▶ Task directions:
Write out every line from the listing below where the string "organização" is found.

==== Record extracts ====

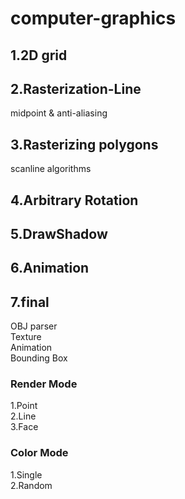# computer-graphics
## 1.2D grid
## 2.Rasterization-Line
midpoint & anti-aliasing
## 3.Rasterizing polygons
scanline algorithms
## 4.Arbitrary Rotation
## 5.DrawShadow
## 6.Animation
## 7.final
OBJ parser  
Texture  
Animation  
Bounding Box  
### Render Mode
1.Point  
2.Line  
3.Face  
### Color Mode
1.Single  
2.Random  
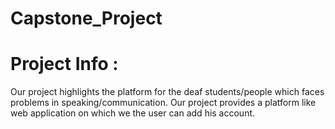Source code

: # Capstone_Project 
# Project Info : 
  Our project highlights the platform for the  deaf students/people which faces problems in speaking/communication. Our project provides a platform like  web application on which we the user can add his account.


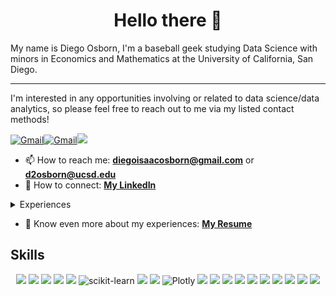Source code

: <h1 align="center">Hello there 👋 </h1>
My name is Diego Osborn, I'm a baseball geek studying Data Science with minors in Economics and Mathematics at the University of California, San Diego.

---

I'm interested in any opportunities involving or related to data science/data analytics, so please feel free to reach out to me via my listed contact methods!

<p align="left">
<a href="mailto:diegoisaacosborn@gmail.com"><img alt="Gmail" src="https://img.shields.io/badge/Gmail-D14836?style=for-the-badge&logo=gmail&logoColor=white"/></a><a 
<a href="mailto:d2osborn@ucsd.edu"><img alt="Gmail" src="https://img.shields.io/badge/Gmail-D14836?style=for-the-badge&logo=gmail&logoColor=white"/></a><a href="www.linkedin.com/in/diego-osborn/"><img src="https://img.shields.io/badge/linkedin%20-%230077B5.svg?&style=for-the-badge&logo=linkedin&logoColor=white"/></a>
</p>

- 📫 How to reach me: **diegoisaacosborn@gmail.com** or **d2osborn@ucsd.edu**
- 👥 How to connect: **[My LinkedIn](www.linkedin.com/in/diego-osborn)**

<details>
<summary>Experiences </summary>
<!-- <br> -->
Currently, I am a Data Analytics Intern at the UC San Diego Career Center. My internship revolves around designing and implementing an interactive dashboard using Microsoft Power BI to visualize graduate career outcomes by providing insights on salary trends and top employers for students.
<br><br>
My previous experiences include:
<ul>
  <li> a Baseball Analytics Intern for UC San Diego Baseball</li>
  <li> a Baseball Analytics Intern for Palm Springs Power Baseball</li>
</ul>
</details>

- 📄 Know even more about my experiences: **[My Resume](https://drive.google.com/file/d/1freZOWcWNvkeZlef4d8zOjwFrxWTcG_u/view?usp=sharing)**

## Skills
<p align="center">
<img src="https://img.shields.io/badge/python%20-%2314354C.svg?&style=for-the-badge&logo=python&logoColor=white"/>
<img src="https://img.shields.io/badge/pandas%20-%23150458.svg?&style=for-the-badge&logo=pandas&logoColor=white"/>
<img src="https://img.shields.io/badge/numpy%20-%23013243.svg?&style=for-the-badge&logo=numpy&logoColor=white" />
<img src="https://img.shields.io/badge/PostgreSQL-%23336791.svg?&style=for-the-badge&logo=postgresql&logoColor=white"/>
<img src="https://img.shields.io/badge/SQLite-%2307405f.svg?&style=for-the-badge&logo=sqlite&logoColor=white"/>
<img alt="scikit-learn" src="https://img.shields.io/badge/sklearn-F7931E?style=for-the-badge&logo=scikit-learn&logoColor=white"/>
<img src="https://img.shields.io/badge/Matplotlib-%230A0C2D.svg?&style=for-the-badge&logo=matplotlib&logoColor=white"/>
<img src="https://img.shields.io/badge/Seaborn-%234A9E42.svg?&style=for-the-badge&logo=seaborn&logoColor=white"/>
<img alt="Plotly" src="https://img.shields.io/badge/Plotly-3775A9?style=for-the-badge&logo=plotly&logoColor=white"/>
<img src="https://img.shields.io/badge/Git-%23F05032.svg?&style=for-the-badge&logo=git&logoColor=white"/>
<img src="https://img.shields.io/badge/github%20-%23121011.svg?&style=for-the-badge&logo=github&logoColor=white"/>
<img src="https://img.shields.io/badge/Jupyter%20-%23F37626.svg?&style=for-the-badge&logo=Jupyter&logoColor=white"/>
<img src="https://img.shields.io/badge/SciPy-%230C55A5.svg?style=for-the-badge&logo=scipy&logoColor=%white">
<img src="https://img.shields.io/badge/r-%23276DC3.svg?style=for-the-badge&logo=r&logoColor=white"/>
<img src="https://img.shields.io/badge/Tableau-%230C63F2.svg?&style=for-the-badge&logo=tableau&logoColor=white"/>
<img src="https://img.shields.io/badge/Microsoft%20Power%20BI-%230A8E0A.svg?&style=for-the-badge&logo=power-bi&logoColor=white"/>
<img src="https://img.shields.io/badge/latex%20-%23008080.svg?&style=for-the-badge&logo=latex&logoColor=white"/>
<img src="https://img.shields.io/badge/Java-%23f7f7f7.svg?&style=for-the-badge&logo=java&logoColor=white"/>
<img src="https://img.shields.io/badge/html5%20-%23E34F26.svg?&style=for-the-badge&logo=html5&logoColor=white"/>
</p>
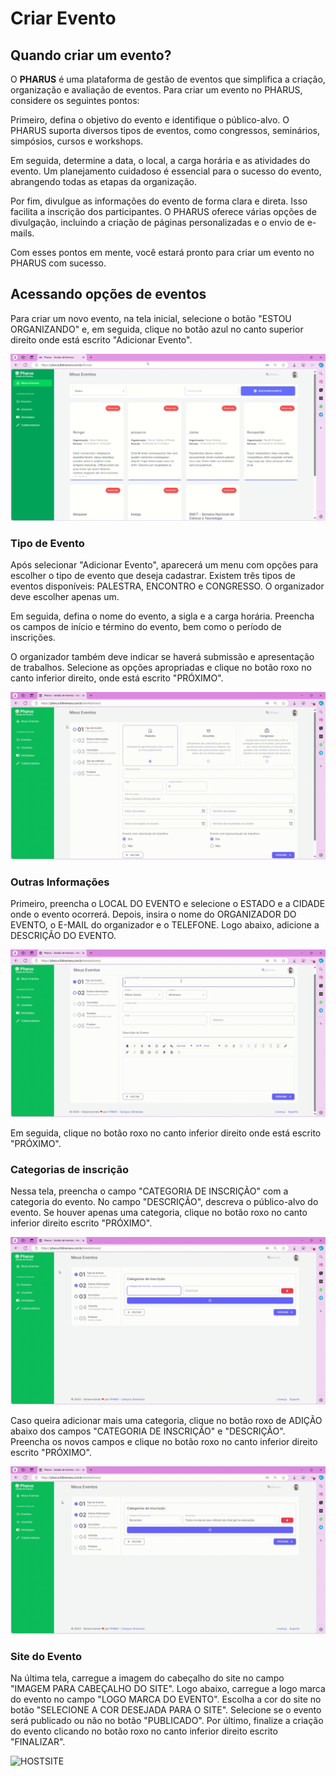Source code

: # Criar Evento
## Quando criar um evento?

O **PHARUS** é uma plataforma de gestão de eventos que simplifica a criação, organização e avaliação de eventos. Para criar um evento no PHARUS, considere os seguintes pontos:

Primeiro, defina o objetivo do evento e identifique o público-alvo. O PHARUS suporta diversos tipos de eventos, como congressos, seminários, simpósios, cursos e workshops.

Em seguida, determine a data, o local, a carga horária e as atividades do evento. Um planejamento cuidadoso é essencial para o sucesso do evento, abrangendo todas as etapas da organização.

Por fim, divulgue as informações do evento de forma clara e direta. Isso facilita a inscrição dos participantes. O PHARUS oferece várias opções de divulgação, incluindo a criação de páginas personalizadas e o envio de e-mails.

Com esses pontos em mente, você estará pronto para criar um evento no PHARUS com sucesso.

## Acessando opções de eventos

Para criar um novo evento, na tela inicial, selecione o botão "ESTOU ORGANIZANDO" e, em seguida, clique no botão azul no canto superior direito onde está escrito "Adicionar Evento".

![Criar Evento](../images/criar_evento.gif)

### Tipo de Evento

Após selecionar "Adicionar Evento", aparecerá um menu com opções para escolher o tipo de evento que deseja cadastrar. Existem três tipos de eventos disponíveis: PALESTRA, ENCONTRO e CONGRESSO. O organizador deve escolher apenas um.

Em seguida, defina o nome do evento, a sigla e a carga horária. Preencha os campos de início e término do evento, bem como o período de inscrições.

O organizador também deve indicar se haverá submissão e apresentação de trabalhos. Selecione as opções apropriadas e clique no botão roxo no canto inferior direito, onde está escrito "PRÓXIMO".

![Tipo de Evento](../images/criar_evento2.gif)

### Outras Informações

Primeiro, preencha o LOCAL DO EVENTO e selecione o ESTADO e a CIDADE onde o evento ocorrerá. Depois, insira o nome do ORGANIZADOR DO EVENTO, o E-MAIL do organizador e o TELEFONE. Logo abaixo, adicione a DESCRIÇÃO DO EVENTO.

![Outras Informações](../images/criar_evento3.gif)

Em seguida, clique no botão roxo no canto inferior direito onde está escrito "PRÓXIMO".

### Categorias de inscrição

Nessa tela, preencha o campo "CATEGORIA DE INSCRIÇÃO" com a categoria do evento. No campo "DESCRIÇÃO", descreva o público-alvo do evento. Se houver apenas uma categoria, clique no botão roxo no canto inferior direito escrito "PRÓXIMO".

![Categorias de Inscrição](../images/criar_evento4.gif)

Caso queira adicionar mais uma categoria, clique no botão roxo de ADIÇÃO abaixo dos campos "CATEGORIA DE INSCRIÇÃO" e "DESCRIÇÃO". Preencha os novos campos e clique no botão roxo no canto inferior direito escrito "PRÓXIMO".

![Adicionar Categoria](../images/criar_evento5.gif)

### Site do Evento

Na última tela, carregue a imagem do cabeçalho do site no campo "IMAGEM PARA CABEÇALHO DO SITE". Logo abaixo, carregue a logo marca do evento no campo "LOGO MARCA DO EVENTO". Escolha a cor do site no botão "SELECIONE A COR DESEJADA PARA O SITE". Selecione se o evento será publicado ou não no botão "PUBLICADO". Por último, finalize a criação do evento clicando no botão roxo no canto inferior direito escrito "FINALIZAR".

![HOSTSITE](../images/criar_evento6.gif)
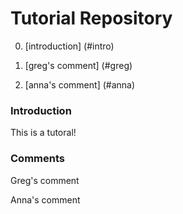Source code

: # Tutorial Repository

0) [introduction] (#intro) 

1) [greg's comment] (#greg)

2) [anna's comment] (#anna)

### Introduction <a name="intro"></a>
This is a tutoral!

### Comments

Greg's comment <a name="greg"></a>

Anna's comment <a name="anna"></a>

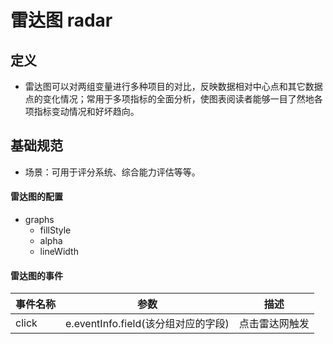 # 雷达图 radar

## 定义 

- 雷达图可以对两组变量进行多种项目的对比，反映数据相对中心点和其它数据点的变化情况；常用于多项指标的全面分析，使图表阅读者能够一目了然地各项指标变动情况和好坏趋向。

## 基础规范

- 场景：可用于评分系统、综合能力评估等等。

<div bx-name="chart.spec.components/list/index"></div>

#### 雷达图的配置

 - graphs 
     + fillStyle 
     + alpha
     + lineWidth 
    
#### 雷达图的事件

<table class='table'>
    <thead>
    <tr>
        <th>事件名称</th>   
        <th>参数</th>   
        <th>描述</th>   
    </tr>
    </thead>
    <tbody>
    <tr>
        <td>click</td>
        <td>e.eventInfo.field(该分组对应的字段)</td>
        <td>点击雷达网触发</td>
    </tr>
    </tbody>
</table>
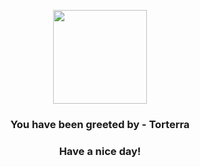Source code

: <p align="center">
            <img src="https://raw.githubusercontent.com/PokeAPI/sprites/master/sprites/pokemon/389.png" width="150" height="150">
          </p>
          <h3 align="center">You have been greeted by - <b>Torterra</b></h3>
          <h3 align="center">Have a nice day!</h3>
        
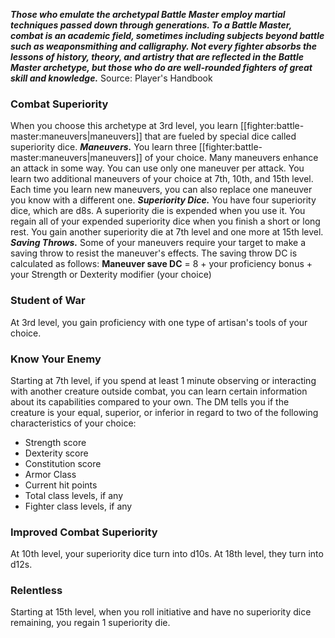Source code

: ***Those who emulate the archetypal Battle Master employ martial techniques passed down through generations. To a Battle Master, combat is an academic field, sometimes including subjects beyond battle such as weaponsmithing and calligraphy. Not every fighter absorbs the lessons of history, theory, and artistry that are reflected in the Battle Master archetype, but those who do are well-rounded fighters of great skill and knowledge.***
Source: Player's Handbook
### Combat Superiority
When you choose this archetype at 3rd level, you learn [[fighter:battle-master:maneuvers|maneuvers]] that are fueled by special dice called superiority dice.
***Maneuvers.*** You learn three [[fighter:battle-master:maneuvers|maneuvers]] of your choice. Many maneuvers enhance an attack in some way. You can use only one maneuver per attack. You learn two additional maneuvers of your choice at 7th, 10th, and 15th level. Each time you learn new maneuvers, you can also replace one maneuver you know with a different one.
***Superiority Dice.*** You have four superiority dice, which are d8s. A superiority die is expended when you use it. You regain all of your expended superiority dice when you finish a short or long rest. You gain another superiority die at 7th level and one more at 15th level.
***Saving Throws.*** Some of your maneuvers require your target to make a saving throw to resist the maneuver's effects. The saving throw DC is calculated as follows:
**Maneuver save DC** = 8 + your proficiency bonus + your Strength or Dexterity modifier (your choice)
### Student of War
At 3rd level, you gain proficiency with one type of artisan's tools of your choice.
### Know Your Enemy
Starting at 7th level, if you spend at least 1 minute observing or interacting with another creature outside combat, you can learn certain information about its capabilities compared to your own. The DM tells you if the creature is your equal, superior, or inferior in regard to two of the following characteristics of your choice:
* Strength score
* Dexterity score
* Constitution score
* Armor Class
* Current hit points
* Total class levels, if any
* Fighter class levels, if any
### Improved Combat Superiority
At 10th level, your superiority dice turn into d10s. At 18th level, they turn into d12s.
### Relentless
Starting at 15th level, when you roll initiative and have no superiority dice remaining, you regain 1 superiority die.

====

▶ Written response:
O **PHARUS** é uma plataforma de gestão de eventos que simplifica a criação, organização e avaliação de eventos. Para criar um evento no PHARUS, considere os seguintes pontos:
Em seguida, determine a data, o local, a carga horária e as atividades do evento. Um planejamento cuidadoso é essencial para o sucesso do evento, abrangendo todas as etapas da organização.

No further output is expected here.